CNN anchor Soledad O’Brien crisscrossed the country to chronicle our triumphs and explore and find solutions to our challenges as African-Americans for the second installment of “Black in America”. O’Brien was part of the coverage teams that earned CNN a George Foster Peabody award for its Katrina coverage and an Alfred I. duPont Award for its coverage of the tsunami.
As CEO of Green for All, a national organization aimed at decreasing poverty through the development of green energy jobs, Phaedra Ellis-Lamkins, 33, successfully lobbied to include in the much-lauded clean energy bill special provisions ensuring that low-income communities have access to jobs created by the proposed legislation.
As anchor of “CNN Newsroom” Tony Harris Harris has become part of our daily news fix.
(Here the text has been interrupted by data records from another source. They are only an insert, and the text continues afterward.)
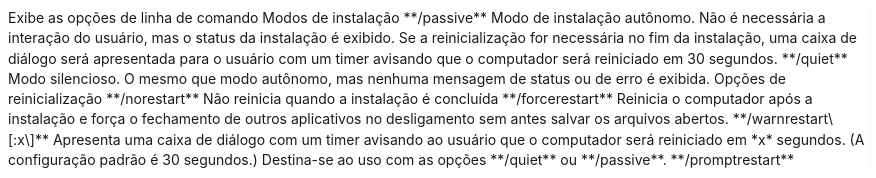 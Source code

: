 <td style="border:1px solid black;">
Exibe as opções de linha de comando
</td>
</tr>
<tr>
<th colspan="2" style="border:1px solid black;">
Modos de instalação
</th>
</tr>
<tr class="alternateRow">
<td style="border:1px solid black;">
**/passive**
</td>
<td style="border:1px solid black;">
Modo de instalação autônomo. Não é necessária a interação do usuário, mas o status da instalação é exibido. Se a reinicialização for necessária no fim da instalação, uma caixa de diálogo será apresentada para o usuário com um timer avisando que o computador será reiniciado em 30 segundos.
</td>
</tr>
<tr>
<td style="border:1px solid black;">
**/quiet**
</td>
<td style="border:1px solid black;">
Modo silencioso. O mesmo que modo autônomo, mas nenhuma mensagem de status ou de erro é exibida.
</td>
</tr>
<tr>
<th colspan="2" style="border:1px solid black;">
Opções de reinicialização
</th>
</tr>
<tr class="alternateRow">
<td style="border:1px solid black;">
**/norestart**
</td>
<td style="border:1px solid black;">
Não reinicia quando a instalação é concluída
</td>
</tr>
<tr>
<td style="border:1px solid black;">
**/forcerestart**
</td>
<td style="border:1px solid black;">
Reinicia o computador após a instalação e força o fechamento de outros aplicativos no desligamento sem antes salvar os arquivos abertos.
</td>
</tr>
<tr class="alternateRow">
<td style="border:1px solid black;">
**/warnrestart\[:x\]**
</td>
<td style="border:1px solid black;">
Apresenta uma caixa de diálogo com um timer avisando ao usuário que o computador será reiniciado em *x* segundos. (A configuração padrão é 30 segundos.) Destina-se ao uso com as opções **/quiet** ou **/passive**.
</td>
</tr>
<tr>
<td style="border:1px solid black;">
**/promptrestart**
</td>
<td style="border:1px solid black;"> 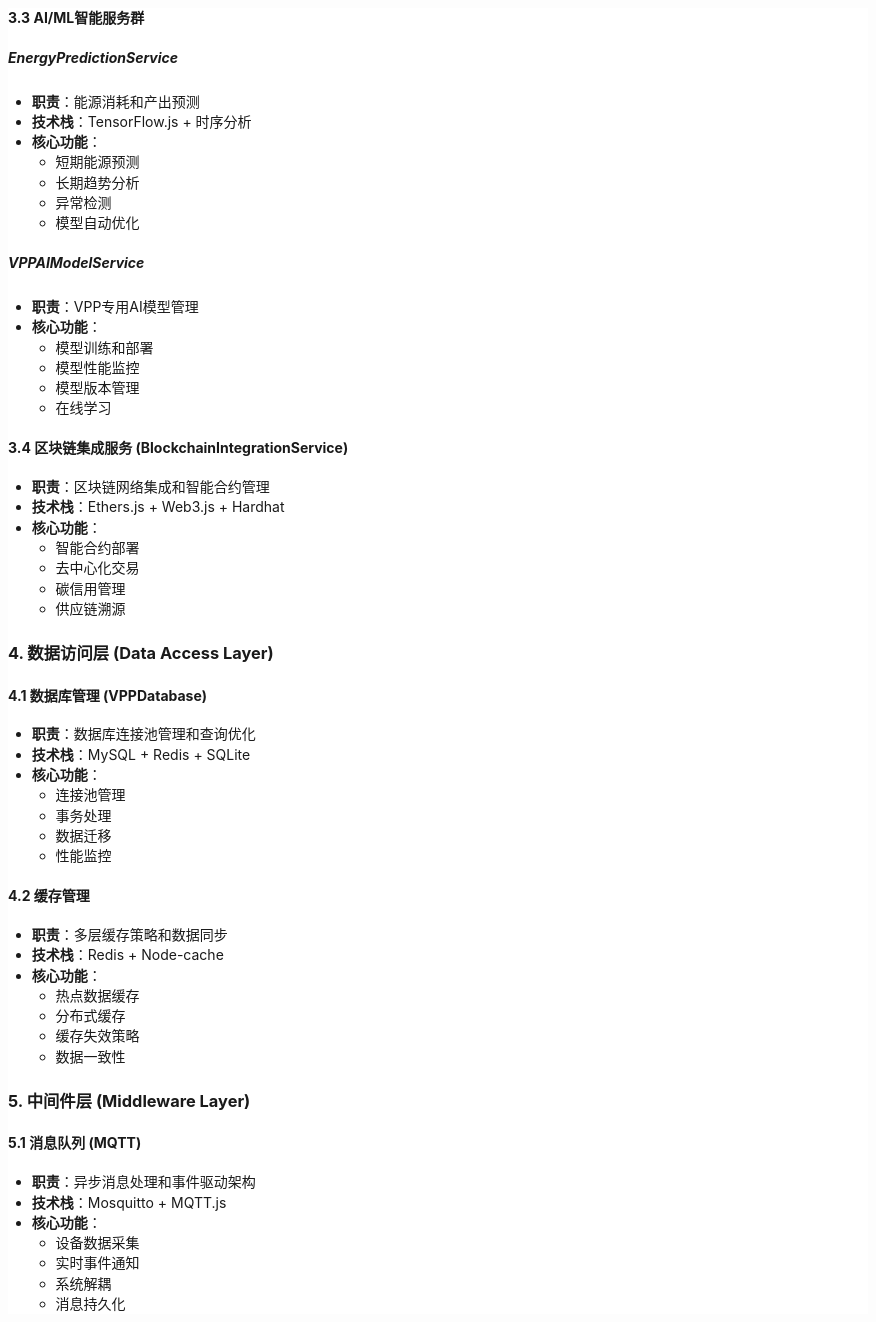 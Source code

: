 #### 3.3 AI/ML智能服务群

##### EnergyPredictionService
- **职责**：能源消耗和产出预测
- **技术栈**：TensorFlow.js + 时序分析
- **核心功能**：
  - 短期能源预测
  - 长期趋势分析
  - 异常检测
  - 模型自动优化

##### VPPAIModelService
- **职责**：VPP专用AI模型管理
- **核心功能**：
  - 模型训练和部署
  - 模型性能监控
  - 模型版本管理
  - 在线学习

#### 3.4 区块链集成服务 (BlockchainIntegrationService)
- **职责**：区块链网络集成和智能合约管理
- **技术栈**：Ethers.js + Web3.js + Hardhat
- **核心功能**：
  - 智能合约部署
  - 去中心化交易
  - 碳信用管理
  - 供应链溯源

### 4. 数据访问层 (Data Access Layer)

#### 4.1 数据库管理 (VPPDatabase)
- **职责**：数据库连接池管理和查询优化
- **技术栈**：MySQL + Redis + SQLite
- **核心功能**：
  - 连接池管理
  - 事务处理
  - 数据迁移
  - 性能监控

#### 4.2 缓存管理
- **职责**：多层缓存策略和数据同步
- **技术栈**：Redis + Node-cache
- **核心功能**：
  - 热点数据缓存
  - 分布式缓存
  - 缓存失效策略
  - 数据一致性

### 5. 中间件层 (Middleware Layer)

#### 5.1 消息队列 (MQTT)
- **职责**：异步消息处理和事件驱动架构
- **技术栈**：Mosquitto + MQTT.js
- **核心功能**：
  - 设备数据采集
  - 实时事件通知
  - 系统解耦
  - 消息持久化
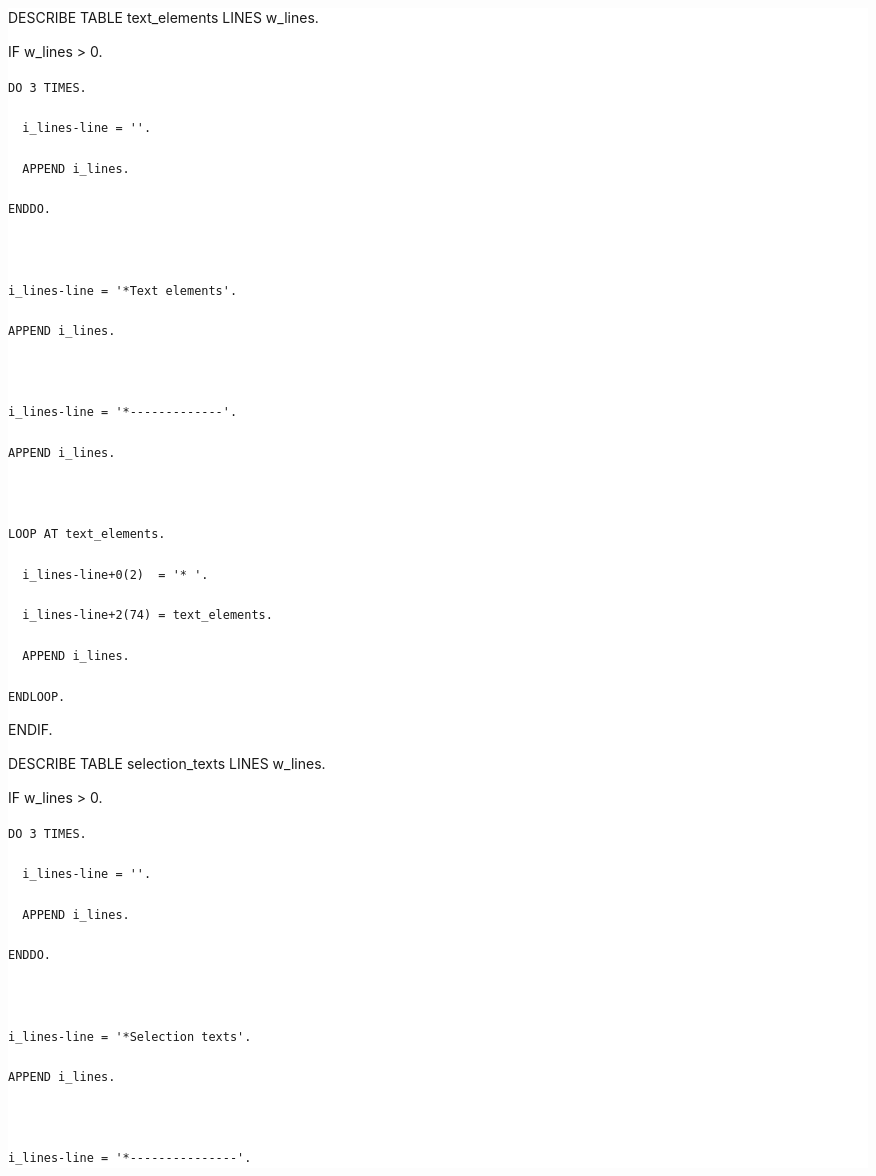 

  DESCRIBE TABLE text_elements LINES w_lines.



  IF w_lines > 0.



    DO 3 TIMES.

      i_lines-line = ''.

      APPEND i_lines.

    ENDDO.



    i_lines-line = '*Text elements'.

    APPEND i_lines.



    i_lines-line = '*-------------'.

    APPEND i_lines.



    LOOP AT text_elements.

      i_lines-line+0(2)  = '* '.

      i_lines-line+2(74) = text_elements.

      APPEND i_lines.

    ENDLOOP.



  ENDIF.



  DESCRIBE TABLE selection_texts LINES w_lines.



  IF w_lines > 0.



    DO 3 TIMES.

      i_lines-line = ''.

      APPEND i_lines.

    ENDDO.



    i_lines-line = '*Selection texts'.

    APPEND i_lines.



    i_lines-line = '*---------------'.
He has covered numerous stories, including the return of democracy in Haiti, a human smuggling business stretching from Hong Kong to San Francisco’s Chinatown and the effects of Gulf War Syndrome on American soldiers.
As anchor of CNN Newsroom in the weekend Holmes has broken numerous major breaking news stories, including the terrorist attacks in Mumbai, India and the conflict between Russia and the former Soviet Republic of Georgia in 2008; the Virginia Tech.
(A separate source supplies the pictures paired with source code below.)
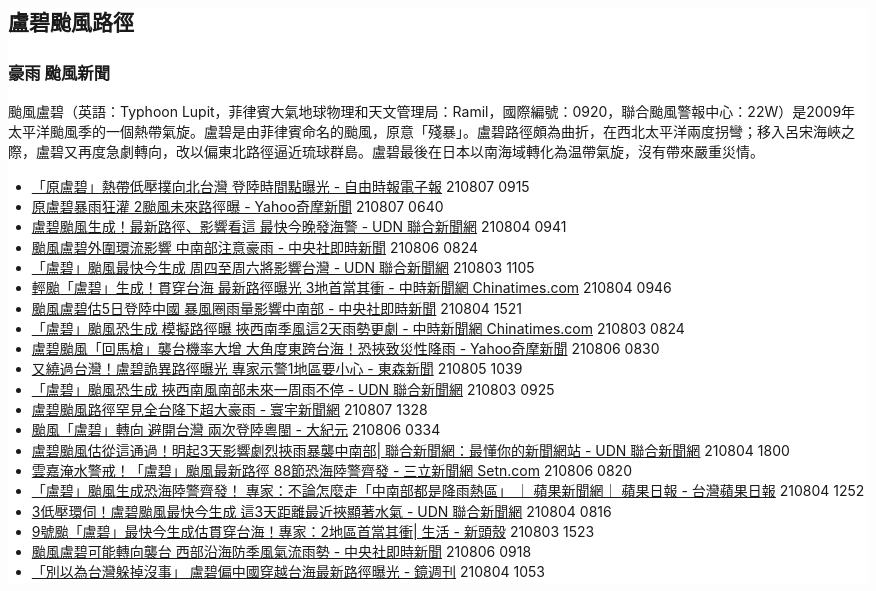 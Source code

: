 ## 盧碧颱風路徑

### 豪雨 颱風新聞

颱風盧碧（英語：Typhoon Lupit，菲律賓大氣地球物理和天文管理局：Ramil，國際編號：0920，聯合颱風警報中心：22W）是2009年太平洋颱風季的一個熱帶氣旋。盧碧是由菲律賓命名的颱風，原意「殘暴」。盧碧路徑頗為曲折，在西北太平洋兩度拐彎；移入呂宋海峽之際，盧碧又再度急劇轉向，改以偏東北路徑逼近琉球群島。盧碧最後在日本以南海域轉化為温帶氣旋，沒有帶來嚴重災情。
- [「原盧碧」熱帶低壓撲向北台灣 登陸時間點曝光 - 自由時報電子報](https://news.ltn.com.tw/news/life/breakingnews/3630412 "「原盧碧」熱帶低壓撲向北台灣 登陸時間點曝光 - 自由時報電子報") 210807 0915
- [原盧碧暴雨狂灌 2颱風未來路徑曝 - Yahoo奇摩新聞](https://tw.news.yahoo.com/%E5%8E%9F%E7%9B%A7%E7%A2%A7%E6%9A%B4%E9%9B%A8%E7%8B%82%E7%81%8C-2%E9%A2%B1%E9%A2%A8%E6%9C%AA%E4%BE%86%E8%B7%AF%E5%BE%91%E6%9B%9D-224021585.html "原盧碧暴雨狂灌 2颱風未來路徑曝 - Yahoo奇摩新聞") 210807 0640
- [盧碧颱風生成！最新路徑、影響看這 最快今晚發海警 - UDN 聯合新聞網](https://udn.com/news/story/7266/5648837 "盧碧颱風生成！最新路徑、影響看這 最快今晚發海警 - UDN 聯合新聞網") 210804 0941
- [颱風盧碧外圍環流影響 中南部注意豪雨 - 中央社即時新聞](https://www.cna.com.tw/news/firstnews/202108060016.aspx "颱風盧碧外圍環流影響 中南部注意豪雨 - 中央社即時新聞") 210806 0824
- [「盧碧」颱風最快今生成 周四至周六將影響台灣 - UDN 聯合新聞網](https://udn.com/news/story/7266/5646344 "「盧碧」颱風最快今生成 周四至周六將影響台灣 - UDN 聯合新聞網") 210803 1105
- [輕颱「盧碧」生成！貫穿台海 最新路徑曝光 3地首當其衝 - 中時新聞網 Chinatimes.com](https://www.chinatimes.com/realtimenews/20210804001532-260405 "輕颱「盧碧」生成！貫穿台海 最新路徑曝光 3地首當其衝 - 中時新聞網 Chinatimes.com") 210804 0946
- [颱風盧碧估5日登陸中國 暴風圈雨量影響中南部 - 中央社即時新聞](https://www.cna.com.tw/news/firstnews/202108040185.aspx "颱風盧碧估5日登陸中國 暴風圈雨量影響中南部 - 中央社即時新聞") 210804 1521
- [「盧碧」颱風恐生成 模擬路徑曝 挾西南季風這2天雨勢更劇 - 中時新聞網 Chinatimes.com](https://www.chinatimes.com/realtimenews/20210803000903-260405 "「盧碧」颱風恐生成 模擬路徑曝 挾西南季風這2天雨勢更劇 - 中時新聞網 Chinatimes.com") 210803 0824
- [盧碧颱風「回馬槍」襲台機率大增 大角度東跨台海！恐挾致災性降雨 - Yahoo奇摩新聞](https://tw.news.yahoo.com/%E7%9B%A7%E7%A2%A7%E9%A2%B1%E9%A2%A8-%E5%9B%9E%E9%A6%AC%E6%A7%8D-%E8%A5%B2%E5%8F%B0%E6%A9%9F%E7%8E%87%E5%A4%A7%E5%A2%9E-%E5%A4%A7%E8%A7%92%E5%BA%A6%E6%9D%B1%E8%B7%A8%E5%8F%B0%E6%B5%B7-%E6%81%90%E6%8C%BE%E8%87%B4%E7%81%BD%E6%80%A7%E9%99%8D%E9%9B%A8-003054036.html "盧碧颱風「回馬槍」襲台機率大增 大角度東跨台海！恐挾致災性降雨 - Yahoo奇摩新聞") 210806 0830
- [又繞過台灣！盧碧詭異路徑曝光 專家示警1地區要小心 - 東森新聞](https://news.ebc.net.tw/news/living/272970 "又繞過台灣！盧碧詭異路徑曝光 專家示警1地區要小心 - 東森新聞") 210805 1039
- [「盧碧」颱風恐生成 挾西南風南部未來一周雨不停 - UDN 聯合新聞網](https://udn.com/news/story/7266/5646089 "「盧碧」颱風恐生成 挾西南風南部未來一周雨不停 - UDN 聯合新聞網") 210803 0925
- [盧碧颱風路徑罕見全台降下超大豪雨 - 寰宇新聞網](https://globalnewstv.com.tw/202108/162974/ "盧碧颱風路徑罕見全台降下超大豪雨 - 寰宇新聞網") 210807 1328
- [颱風「盧碧」轉向 避開台灣 兩次登陸粵閩 - 大紀元](https://www.epochtimes.com/b5/21/8/5/n13141521.htm "颱風「盧碧」轉向 避開台灣 兩次登陸粵閩 - 大紀元") 210806 0334
- [盧碧颱風估從這通過！明起3天影響劇烈挾雨暴襲中南部| 聯合新聞網：最懂你的新聞網站 - UDN 聯合新聞網](https://udn.com/news/story/121126/5650510 "盧碧颱風估從這通過！明起3天影響劇烈挾雨暴襲中南部| 聯合新聞網：最懂你的新聞網站 - UDN 聯合新聞網") 210804 1800
- [雲嘉淹水警戒！「盧碧」颱風最新路徑 88節恐海陸警齊發 - 三立新聞網 Setn.com](https://www.setn.com/News.aspx?NewsID=978320 "雲嘉淹水警戒！「盧碧」颱風最新路徑 88節恐海陸警齊發 - 三立新聞網 Setn.com") 210806 0820
- [「盧碧」颱風生成恐海陸警齊發！ 專家：不論怎麼走「中南部都是降雨熱區」 ｜ 蘋果新聞網｜ 蘋果日報 - 台灣蘋果日報](https://tw.appledaily.com/life/20210804/QYI2NB5ODBCFDCJW5GHMAP26YA/ "「盧碧」颱風生成恐海陸警齊發！ 專家：不論怎麼走「中南部都是降雨熱區」 ｜ 蘋果新聞網｜ 蘋果日報 - 台灣蘋果日報") 210804 1252
- [3低壓環伺！盧碧颱風最快今生成 這3天距離最近挾顯著水氣 - UDN 聯合新聞網](https://udn.com/news/story/7266/5648731 "3低壓環伺！盧碧颱風最快今生成 這3天距離最近挾顯著水氣 - UDN 聯合新聞網") 210804 0816
- [9號颱「盧碧」最快今生成估貫穿台海！專家：2地區首當其衝| 生活 - 新頭殼](https://newtalk.tw/news/view/2021-08-03/614724 "9號颱「盧碧」最快今生成估貫穿台海！專家：2地區首當其衝| 生活 - 新頭殼") 210803 1523
- [颱風盧碧可能轉向襲台 西部沿海防季風氣流雨勢 - 中央社即時新聞](https://www.cna.com.tw/news/firstnews/202108065002.aspx "颱風盧碧可能轉向襲台 西部沿海防季風氣流雨勢 - 中央社即時新聞") 210806 0918
- [「別以為台灣躲掉沒事」 盧碧偏中國穿越台海最新路徑曝光 - 鏡週刊](https://www.mirrormedia.mg/story/20210804edi012/ "「別以為台灣躲掉沒事」 盧碧偏中國穿越台海最新路徑曝光 - 鏡週刊") 210804 1053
CNN correspondent Joe Johns reports on government accountability, waste and fraud for Anderson Cooper 360° and other programs throughout the network. He played crucial role in the network’s America Votes 2008 coverage.
CNN White House correspondent Dan Lothian updates us on the President’s every move. He was the network’s Boston bureau chief prior to going to the White House.
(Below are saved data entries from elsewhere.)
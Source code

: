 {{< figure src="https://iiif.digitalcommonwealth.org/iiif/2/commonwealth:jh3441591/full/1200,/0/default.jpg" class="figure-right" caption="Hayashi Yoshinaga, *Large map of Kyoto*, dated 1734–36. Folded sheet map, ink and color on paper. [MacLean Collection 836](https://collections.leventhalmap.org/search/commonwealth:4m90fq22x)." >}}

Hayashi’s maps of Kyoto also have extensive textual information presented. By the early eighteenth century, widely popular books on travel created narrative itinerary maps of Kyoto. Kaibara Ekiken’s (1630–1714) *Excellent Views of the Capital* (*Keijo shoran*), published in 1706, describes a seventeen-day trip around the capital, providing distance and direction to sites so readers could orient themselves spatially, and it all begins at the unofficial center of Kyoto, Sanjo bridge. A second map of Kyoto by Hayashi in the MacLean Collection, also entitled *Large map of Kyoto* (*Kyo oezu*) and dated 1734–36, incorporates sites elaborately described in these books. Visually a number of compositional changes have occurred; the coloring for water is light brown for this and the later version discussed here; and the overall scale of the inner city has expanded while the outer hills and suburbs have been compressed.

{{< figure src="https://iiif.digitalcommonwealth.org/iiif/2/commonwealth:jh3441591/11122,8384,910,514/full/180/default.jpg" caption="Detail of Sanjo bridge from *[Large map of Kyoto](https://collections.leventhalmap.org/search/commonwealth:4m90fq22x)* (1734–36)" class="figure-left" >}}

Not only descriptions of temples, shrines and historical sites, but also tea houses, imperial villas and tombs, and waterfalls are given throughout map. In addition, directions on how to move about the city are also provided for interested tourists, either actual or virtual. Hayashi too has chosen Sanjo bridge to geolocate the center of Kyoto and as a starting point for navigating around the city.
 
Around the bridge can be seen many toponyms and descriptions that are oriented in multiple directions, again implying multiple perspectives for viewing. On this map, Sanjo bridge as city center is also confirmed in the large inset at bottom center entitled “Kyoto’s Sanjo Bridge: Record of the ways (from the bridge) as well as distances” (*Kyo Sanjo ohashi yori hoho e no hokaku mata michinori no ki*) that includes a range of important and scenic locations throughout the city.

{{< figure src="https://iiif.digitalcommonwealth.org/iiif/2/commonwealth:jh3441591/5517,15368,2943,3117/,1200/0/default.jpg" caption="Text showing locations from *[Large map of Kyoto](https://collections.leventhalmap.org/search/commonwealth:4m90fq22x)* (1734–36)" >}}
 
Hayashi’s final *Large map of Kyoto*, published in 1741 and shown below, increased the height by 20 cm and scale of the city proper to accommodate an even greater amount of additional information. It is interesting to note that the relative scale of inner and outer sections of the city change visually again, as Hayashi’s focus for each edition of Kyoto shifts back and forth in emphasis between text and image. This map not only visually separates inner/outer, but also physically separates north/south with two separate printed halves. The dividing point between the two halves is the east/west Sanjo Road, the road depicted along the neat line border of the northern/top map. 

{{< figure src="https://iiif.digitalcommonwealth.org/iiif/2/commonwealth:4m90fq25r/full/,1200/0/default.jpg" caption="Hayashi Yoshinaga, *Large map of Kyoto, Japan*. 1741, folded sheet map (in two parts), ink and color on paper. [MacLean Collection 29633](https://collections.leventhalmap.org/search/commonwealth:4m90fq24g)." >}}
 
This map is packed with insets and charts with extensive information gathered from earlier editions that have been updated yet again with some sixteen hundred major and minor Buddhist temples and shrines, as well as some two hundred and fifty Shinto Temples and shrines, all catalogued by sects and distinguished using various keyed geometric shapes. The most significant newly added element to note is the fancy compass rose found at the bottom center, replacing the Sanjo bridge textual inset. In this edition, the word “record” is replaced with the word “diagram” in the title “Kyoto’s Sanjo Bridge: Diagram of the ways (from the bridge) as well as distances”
CNN White House correspondent Suzanne Malveaux covered Senator Barack Obama for an entire year and then trailed him to the White House. She has also interviewed former presidents George W. Bush, George H. W. Bush and Bill Clinton and former first ladies Hillary Clinton and Laura Bush.
CNN anchor Fredericka Whitfield covers everything from the White House to the economy with with smarts, humor and a deep knowledge of past and current stories. She has also covered the Persian Gulf region during the wars in Afghanistan and Iraq, Beijing, China during the 2008 Summer Olympic Games and Washington, D.C. during the 2009. presidential inauguration.
Kathie-Ann Joseph, M.D.
Harvard and Columbia graduate Dr. Kathie-Ann Joseph spearheaded an initiative with a life sciences research company to study Black women’s tumors and genes. She also plays a key role in setting diversity standards for cancer trials and research through the National Surgical Adjuvant Breast and Bowel Project.
Kevin Fenton, M.D.
Dr. Fenton, 43, who specializes in infectious diseases, may be the most effective weapon in the government’s fight against AIDS—the leading cause of death among Black women 25 to 34. Along with others from the Centers for Disease Control and Prevention (CDC), he developed a Heightened National Response (HNR), which targeted African-Americans.
Ursula M. Burns
With less than 16 percent of Fortune 500 corporate officer positions held by women, according to Catalyst research, Burns, who is the CEO and Director of the Xerox Corporation, has shattered the idea that the only way to reach the highest office in the C-suite is through privilege and pedigree.
CNN anchor Don Lemon snagged the first live interview with Michael Jackson’s father shortly after the super-star’s death. His recent “Black Men in the Age of President Obama” CNN examined the issues Black men face in the age of Obama.